The president of the Higher Health
Institute, Silvio Brusaferro, told a press conference on the
coronavirus emergency Friday that "the curve clearly shows us a
situation of decrease and that is a positive sign, but it must
not make us let our guard down".
Brusaferro added that "the numbers, while contained, are
falling" in southern Italy too, amid a nationwide lockdown to
stop the spread of COVID-19.
In Lombardy, the worst-hit region, Brusaferro said some 1,822
elderly people had died in the region's care homes.

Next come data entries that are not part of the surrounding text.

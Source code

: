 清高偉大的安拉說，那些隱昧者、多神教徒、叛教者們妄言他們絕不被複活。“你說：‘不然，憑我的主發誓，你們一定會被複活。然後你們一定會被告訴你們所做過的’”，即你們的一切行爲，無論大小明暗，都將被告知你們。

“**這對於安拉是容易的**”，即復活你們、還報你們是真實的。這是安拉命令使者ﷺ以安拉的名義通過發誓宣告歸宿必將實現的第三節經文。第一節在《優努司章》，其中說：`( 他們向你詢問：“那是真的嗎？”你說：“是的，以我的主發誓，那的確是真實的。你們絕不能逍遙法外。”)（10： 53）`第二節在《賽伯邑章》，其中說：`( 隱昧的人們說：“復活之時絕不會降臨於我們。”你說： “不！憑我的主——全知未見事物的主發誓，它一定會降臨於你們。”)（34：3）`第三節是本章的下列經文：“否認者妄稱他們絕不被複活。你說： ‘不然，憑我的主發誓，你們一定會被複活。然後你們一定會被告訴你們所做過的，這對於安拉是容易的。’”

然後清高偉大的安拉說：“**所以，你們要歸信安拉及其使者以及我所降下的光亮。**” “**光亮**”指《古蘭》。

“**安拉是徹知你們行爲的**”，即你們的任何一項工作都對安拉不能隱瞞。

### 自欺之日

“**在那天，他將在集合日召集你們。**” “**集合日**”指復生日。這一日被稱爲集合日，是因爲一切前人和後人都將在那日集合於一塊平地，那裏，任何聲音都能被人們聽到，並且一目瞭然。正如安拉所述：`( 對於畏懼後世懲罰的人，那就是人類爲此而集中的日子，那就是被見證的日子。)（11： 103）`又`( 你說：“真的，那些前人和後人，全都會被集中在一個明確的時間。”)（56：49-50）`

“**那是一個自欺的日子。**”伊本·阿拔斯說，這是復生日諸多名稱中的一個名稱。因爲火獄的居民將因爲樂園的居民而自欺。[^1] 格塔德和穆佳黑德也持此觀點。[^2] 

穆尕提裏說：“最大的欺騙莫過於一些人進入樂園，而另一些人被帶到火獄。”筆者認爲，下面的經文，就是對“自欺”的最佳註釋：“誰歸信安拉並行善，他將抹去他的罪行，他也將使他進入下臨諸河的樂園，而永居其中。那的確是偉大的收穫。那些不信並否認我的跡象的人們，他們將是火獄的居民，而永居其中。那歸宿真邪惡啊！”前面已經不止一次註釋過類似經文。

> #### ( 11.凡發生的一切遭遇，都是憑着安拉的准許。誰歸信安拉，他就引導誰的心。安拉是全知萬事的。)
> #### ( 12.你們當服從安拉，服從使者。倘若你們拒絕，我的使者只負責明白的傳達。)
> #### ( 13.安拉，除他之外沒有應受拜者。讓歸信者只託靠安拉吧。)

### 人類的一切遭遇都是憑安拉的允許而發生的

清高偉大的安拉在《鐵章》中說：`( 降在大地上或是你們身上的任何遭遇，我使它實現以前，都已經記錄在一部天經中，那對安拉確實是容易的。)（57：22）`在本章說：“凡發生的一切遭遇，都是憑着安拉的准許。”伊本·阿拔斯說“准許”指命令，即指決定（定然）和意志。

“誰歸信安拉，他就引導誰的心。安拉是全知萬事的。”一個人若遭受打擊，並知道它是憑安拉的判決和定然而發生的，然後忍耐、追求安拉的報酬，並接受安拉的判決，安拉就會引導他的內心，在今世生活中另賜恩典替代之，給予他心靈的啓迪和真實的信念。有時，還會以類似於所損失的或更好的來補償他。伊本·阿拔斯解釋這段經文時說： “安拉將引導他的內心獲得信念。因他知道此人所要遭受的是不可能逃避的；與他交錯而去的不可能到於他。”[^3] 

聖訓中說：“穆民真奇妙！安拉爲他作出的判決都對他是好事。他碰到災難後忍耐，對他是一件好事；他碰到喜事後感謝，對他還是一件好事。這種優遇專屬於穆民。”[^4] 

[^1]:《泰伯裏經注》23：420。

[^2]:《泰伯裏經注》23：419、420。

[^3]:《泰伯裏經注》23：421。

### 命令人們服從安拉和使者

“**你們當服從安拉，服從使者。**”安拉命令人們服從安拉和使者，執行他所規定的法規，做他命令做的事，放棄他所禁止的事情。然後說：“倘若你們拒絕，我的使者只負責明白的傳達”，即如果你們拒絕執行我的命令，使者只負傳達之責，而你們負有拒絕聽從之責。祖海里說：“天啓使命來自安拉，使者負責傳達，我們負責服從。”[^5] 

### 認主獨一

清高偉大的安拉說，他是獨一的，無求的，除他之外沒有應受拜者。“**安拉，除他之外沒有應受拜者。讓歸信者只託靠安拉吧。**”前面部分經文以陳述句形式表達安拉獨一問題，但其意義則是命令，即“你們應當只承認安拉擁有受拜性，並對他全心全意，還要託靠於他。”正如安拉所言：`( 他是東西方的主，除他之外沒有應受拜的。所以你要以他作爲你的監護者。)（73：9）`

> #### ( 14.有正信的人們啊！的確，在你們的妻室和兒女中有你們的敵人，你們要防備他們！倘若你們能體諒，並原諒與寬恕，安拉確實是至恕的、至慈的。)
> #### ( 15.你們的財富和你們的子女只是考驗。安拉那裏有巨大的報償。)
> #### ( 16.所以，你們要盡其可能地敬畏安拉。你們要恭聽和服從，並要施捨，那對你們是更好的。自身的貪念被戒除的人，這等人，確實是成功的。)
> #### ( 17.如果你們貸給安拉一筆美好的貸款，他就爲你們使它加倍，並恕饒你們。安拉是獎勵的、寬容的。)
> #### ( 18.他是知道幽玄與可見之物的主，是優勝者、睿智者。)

He said the death rate in Italy's care homes had "risen a
lot".
In one home alone, Milan's Pio Albergo Trivulzio, over 110
people have died.
Brusaferro said the average age of death in the Italian
epidemic was 80, and the majority of people had died with
multiple pre-existing pathologies.
The ISS chief warned against people gathering over the Easter
holidays, reiterating "the curves are a positive sign but we can
only keep them falling if we keep up containment measures".
Higher Health Council (CSS) President Franco Locatelli echoed
that.
"We have had a positive indicator of a fall in the patients
hospitalized and in intensive care in a consolidated way for
five days now but we must not minimally loosen the measures
implemented, which have permitted that in some regions what
happened in Lombardy did not happen there too," he said.